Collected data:
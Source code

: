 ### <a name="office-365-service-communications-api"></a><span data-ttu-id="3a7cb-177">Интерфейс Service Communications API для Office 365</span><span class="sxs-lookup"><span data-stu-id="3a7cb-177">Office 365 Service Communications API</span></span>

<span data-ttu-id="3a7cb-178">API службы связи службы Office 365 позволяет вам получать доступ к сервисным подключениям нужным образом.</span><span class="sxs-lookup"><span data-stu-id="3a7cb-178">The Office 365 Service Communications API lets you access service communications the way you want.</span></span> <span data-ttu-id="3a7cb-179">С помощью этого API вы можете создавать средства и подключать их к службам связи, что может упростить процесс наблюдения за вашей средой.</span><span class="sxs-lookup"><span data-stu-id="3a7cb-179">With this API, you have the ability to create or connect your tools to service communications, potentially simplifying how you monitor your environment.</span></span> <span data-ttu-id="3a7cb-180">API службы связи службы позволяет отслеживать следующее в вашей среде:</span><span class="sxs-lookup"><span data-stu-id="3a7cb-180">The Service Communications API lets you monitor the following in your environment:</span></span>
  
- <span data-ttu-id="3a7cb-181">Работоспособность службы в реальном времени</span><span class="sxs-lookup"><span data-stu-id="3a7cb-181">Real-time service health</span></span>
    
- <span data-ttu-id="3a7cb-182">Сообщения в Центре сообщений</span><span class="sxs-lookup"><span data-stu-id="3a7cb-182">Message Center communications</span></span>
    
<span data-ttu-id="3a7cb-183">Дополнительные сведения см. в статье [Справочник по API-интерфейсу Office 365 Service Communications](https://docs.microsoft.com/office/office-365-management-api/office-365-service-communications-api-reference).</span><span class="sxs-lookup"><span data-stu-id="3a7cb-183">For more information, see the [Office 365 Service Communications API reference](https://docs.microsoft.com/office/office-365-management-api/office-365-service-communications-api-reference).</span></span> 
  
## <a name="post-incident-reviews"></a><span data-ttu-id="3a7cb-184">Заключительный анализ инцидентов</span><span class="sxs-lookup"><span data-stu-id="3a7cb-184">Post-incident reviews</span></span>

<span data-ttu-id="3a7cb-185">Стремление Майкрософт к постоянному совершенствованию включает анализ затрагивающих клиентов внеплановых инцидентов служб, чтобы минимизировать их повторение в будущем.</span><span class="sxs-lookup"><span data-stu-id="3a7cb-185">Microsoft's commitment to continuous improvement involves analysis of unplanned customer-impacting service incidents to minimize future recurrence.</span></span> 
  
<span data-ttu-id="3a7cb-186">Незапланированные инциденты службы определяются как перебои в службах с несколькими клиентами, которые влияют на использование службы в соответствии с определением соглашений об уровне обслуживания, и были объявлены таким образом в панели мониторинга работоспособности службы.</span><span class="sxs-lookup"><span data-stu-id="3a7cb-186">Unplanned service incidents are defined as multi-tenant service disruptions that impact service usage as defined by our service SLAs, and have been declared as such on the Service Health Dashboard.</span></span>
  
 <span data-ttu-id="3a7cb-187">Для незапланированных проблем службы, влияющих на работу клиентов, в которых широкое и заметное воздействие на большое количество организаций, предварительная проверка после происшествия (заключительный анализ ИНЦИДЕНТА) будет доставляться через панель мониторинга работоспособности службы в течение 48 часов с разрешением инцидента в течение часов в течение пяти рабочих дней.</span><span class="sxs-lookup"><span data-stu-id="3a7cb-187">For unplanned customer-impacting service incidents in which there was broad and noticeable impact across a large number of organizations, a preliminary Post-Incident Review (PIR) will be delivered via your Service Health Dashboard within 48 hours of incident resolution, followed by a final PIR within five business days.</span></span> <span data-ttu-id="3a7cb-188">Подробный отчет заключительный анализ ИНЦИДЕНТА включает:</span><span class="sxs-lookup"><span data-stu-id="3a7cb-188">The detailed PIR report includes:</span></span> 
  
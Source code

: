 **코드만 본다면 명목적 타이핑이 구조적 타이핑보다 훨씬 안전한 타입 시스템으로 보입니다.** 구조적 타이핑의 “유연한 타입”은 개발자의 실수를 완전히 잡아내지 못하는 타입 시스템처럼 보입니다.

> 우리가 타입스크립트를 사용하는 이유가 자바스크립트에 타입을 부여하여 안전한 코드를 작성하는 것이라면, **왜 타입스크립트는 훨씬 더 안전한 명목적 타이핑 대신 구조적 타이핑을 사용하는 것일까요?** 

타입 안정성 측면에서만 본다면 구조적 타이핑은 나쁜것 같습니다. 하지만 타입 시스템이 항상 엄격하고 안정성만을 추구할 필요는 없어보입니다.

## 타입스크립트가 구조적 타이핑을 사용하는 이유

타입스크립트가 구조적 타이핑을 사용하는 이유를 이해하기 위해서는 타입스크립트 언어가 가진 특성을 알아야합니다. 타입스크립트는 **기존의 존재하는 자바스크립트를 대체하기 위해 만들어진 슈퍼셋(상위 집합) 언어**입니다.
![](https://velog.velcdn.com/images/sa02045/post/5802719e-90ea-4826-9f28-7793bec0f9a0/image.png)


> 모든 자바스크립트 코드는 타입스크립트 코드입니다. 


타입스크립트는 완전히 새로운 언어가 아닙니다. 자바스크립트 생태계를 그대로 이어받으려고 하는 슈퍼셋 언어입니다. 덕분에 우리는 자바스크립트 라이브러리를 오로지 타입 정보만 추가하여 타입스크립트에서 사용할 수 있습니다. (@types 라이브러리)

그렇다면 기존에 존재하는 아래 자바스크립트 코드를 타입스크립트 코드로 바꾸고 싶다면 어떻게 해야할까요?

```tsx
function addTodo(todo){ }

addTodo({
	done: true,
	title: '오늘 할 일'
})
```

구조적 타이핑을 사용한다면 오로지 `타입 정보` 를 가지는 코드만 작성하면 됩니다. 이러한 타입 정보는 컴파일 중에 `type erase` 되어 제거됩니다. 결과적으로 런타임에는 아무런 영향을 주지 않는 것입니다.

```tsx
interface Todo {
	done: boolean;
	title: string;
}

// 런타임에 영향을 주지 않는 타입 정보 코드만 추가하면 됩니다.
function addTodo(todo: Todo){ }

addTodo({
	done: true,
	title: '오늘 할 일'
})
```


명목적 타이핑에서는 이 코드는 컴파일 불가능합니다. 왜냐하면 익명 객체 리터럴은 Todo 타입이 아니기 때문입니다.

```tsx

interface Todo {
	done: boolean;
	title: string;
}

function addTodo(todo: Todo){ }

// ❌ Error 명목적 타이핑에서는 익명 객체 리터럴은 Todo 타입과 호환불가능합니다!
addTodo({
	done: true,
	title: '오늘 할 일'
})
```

> [THE TASK]:
Return each record exactly as given.

> [TASK RESULT]:
Source code

: ### <a name="office-365-service-communications-api"></a><span data-ttu-id="3a7cb-177">Интерфейс Service Communications API для Office 365</span><span class="sxs-lookup"><span data-stu-id="3a7cb-177">Office 365 Service Communications API</span></span>

<span data-ttu-id="3a7cb-178">API службы связи службы Office 365 позволяет вам получать доступ к сервисным подключениям нужным образом.</span><span class="sxs-lookup"><span data-stu-id="3a7cb-178">The Office 365 Service Communications API lets you access service communications the way you want.</span></span> <span data-ttu-id="3a7cb-179">С помощью этого API вы можете создавать средства и подключать их к службам связи, что может упростить процесс наблюдения за вашей средой.</span><span class="sxs-lookup"><span data-stu-id="3a7cb-179">With this API, you have the ability to create or connect your tools to service communications, potentially simplifying how you monitor your environment.</span></span> <span data-ttu-id="3a7cb-180">API службы связи службы позволяет отслеживать следующее в вашей среде:</span><span class="sxs-lookup"><span data-stu-id="3a7cb-180">The Service Communications API lets you monitor the following in your environment:</span></span>
  
- <span data-ttu-id="3a7cb-181">Работоспособность службы в реальном времени</span><span class="sxs-lookup"><span data-stu-id="3a7cb-181">Real-time service health</span></span>
    
- <span data-ttu-id="3a7cb-182">Сообщения в Центре сообщений</span><span class="sxs-lookup"><span data-stu-id="3a7cb-182">Message Center communications</span></span>
    
<span data-ttu-id="3a7cb-183">Дополнительные сведения см. в статье [Справочник по API-интерфейсу Office 365 Service Communications](https://docs.microsoft.com/office/office-365-management-api/office-365-service-communications-api-reference).</span><span class="sxs-lookup"><span data-stu-id="3a7cb-183">For more information, see the [Office 365 Service Communications API reference](https://docs.microsoft.com/office/office-365-management-api/office-365-service-communications-api-reference).</span></span> 
  
## <a name="post-incident-reviews"></a><span data-ttu-id="3a7cb-184">Заключительный анализ инцидентов</span><span class="sxs-lookup"><span data-stu-id="3a7cb-184">Post-incident reviews</span></span>

<span data-ttu-id="3a7cb-185">Стремление Майкрософт к постоянному совершенствованию включает анализ затрагивающих клиентов внеплановых инцидентов служб, чтобы минимизировать их повторение в будущем.</span><span class="sxs-lookup"><span data-stu-id="3a7cb-185">Microsoft's commitment to continuous improvement involves analysis of unplanned customer-impacting service incidents to minimize future recurrence.</span></span> 
  
<span data-ttu-id="3a7cb-186">Незапланированные инциденты службы определяются как перебои в службах с несколькими клиентами, которые влияют на использование службы в соответствии с определением соглашений об уровне обслуживания, и были объявлены таким образом в панели мониторинга работоспособности службы.</span><span class="sxs-lookup"><span data-stu-id="3a7cb-186">Unplanned service incidents are defined as multi-tenant service disruptions that impact service usage as defined by our service SLAs, and have been declared as such on the Service Health Dashboard.</span></span>
  
 <span data-ttu-id="3a7cb-187">Для незапланированных проблем службы, влияющих на работу клиентов, в которых широкое и заметное воздействие на большое количество организаций, предварительная проверка после происшествия (заключительный анализ ИНЦИДЕНТА) будет доставляться через панель мониторинга работоспособности службы в течение 48 часов с разрешением инцидента в течение часов в течение пяти рабочих дней.</span><span class="sxs-lookup"><span data-stu-id="3a7cb-187">For unplanned customer-impacting service incidents in which there was broad and noticeable impact across a large number of organizations, a preliminary Post-Incident Review (PIR) will be delivered via your Service Health Dashboard within 48 hours of incident resolution, followed by a final PIR within five business days.</span></span> <span data-ttu-id="3a7cb-188">Подробный отчет заключительный анализ ИНЦИДЕНТА включает:</span><span class="sxs-lookup"><span data-stu-id="3a7cb-188">The detailed PIR report includes:</span></span> 
  
Source code

: **코드만 본다면 명목적 타이핑이 구조적 타이핑보다 훨씬 안전한 타입 시스템으로 보입니다.** 구조적 타이핑의 “유연한 타입”은 개발자의 실수를 완전히 잡아내지 못하는 타입 시스템처럼 보입니다.

> 우리가 타입스크립트를 사용하는 이유가 자바스크립트에 타입을 부여하여 안전한 코드를 작성하는 것이라면, **왜 타입스크립트는 훨씬 더 안전한 명목적 타이핑 대신 구조적 타이핑을 사용하는 것일까요?** 

타입 안정성 측면에서만 본다면 구조적 타이핑은 나쁜것 같습니다. 하지만 타입 시스템이 항상 엄격하고 안정성만을 추구할 필요는 없어보입니다.

## 타입스크립트가 구조적 타이핑을 사용하는 이유

타입스크립트가 구조적 타이핑을 사용하는 이유를 이해하기 위해서는 타입스크립트 언어가 가진 특성을 알아야합니다. 타입스크립트는 **기존의 존재하는 자바스크립트를 대체하기 위해 만들어진 슈퍼셋(상위 집합) 언어**입니다.
![](https://velog.velcdn.com/images/sa02045/post/5802719e-90ea-4826-9f28-7793bec0f9a0/image.png)


> 모든 자바스크립트 코드는 타입스크립트 코드입니다. 


타입스크립트는 완전히 새로운 언어가 아닙니다. 자바스크립트 생태계를 그대로 이어받으려고 하는 슈퍼셋 언어입니다. 덕분에 우리는 자바스크립트 라이브러리를 오로지 타입 정보만 추가하여 타입스크립트에서 사용할 수 있습니다. (@types 라이브러리)

그렇다면 기존에 존재하는 아래 자바스크립트 코드를 타입스크립트 코드로 바꾸고 싶다면 어떻게 해야할까요?

```tsx
function addTodo(todo){ }

addTodo({
	done: true,
	title: '오늘 할 일'
})
```

구조적 타이핑을 사용한다면 오로지 `타입 정보` 를 가지는 코드만 작성하면 됩니다. 이러한 타입 정보는 컴파일 중에 `type erase` 되어 제거됩니다. 결과적으로 런타임에는 아무런 영향을 주지 않는 것입니다.

```tsx
interface Todo {
	done: boolean;
	title: string;
}

// 런타임에 영향을 주지 않는 타입 정보 코드만 추가하면 됩니다.
function addTodo(todo: Todo){ }

addTodo({
	done: true,
	title: '오늘 할 일'
})
```


명목적 타이핑에서는 이 코드는 컴파일 불가능합니다. 왜냐하면 익명 객체 리터럴은 Todo 타입이 아니기 때문입니다.

```tsx

interface Todo {
	done: boolean;
	title: string;
}

function addTodo(todo: Todo){ }

// ❌ Error 명목적 타이핑에서는 익명 객체 리터럴은 Todo 타입과 호환불가능합니다!
addTodo({
	done: true,
	title: '오늘 할 일'
})
```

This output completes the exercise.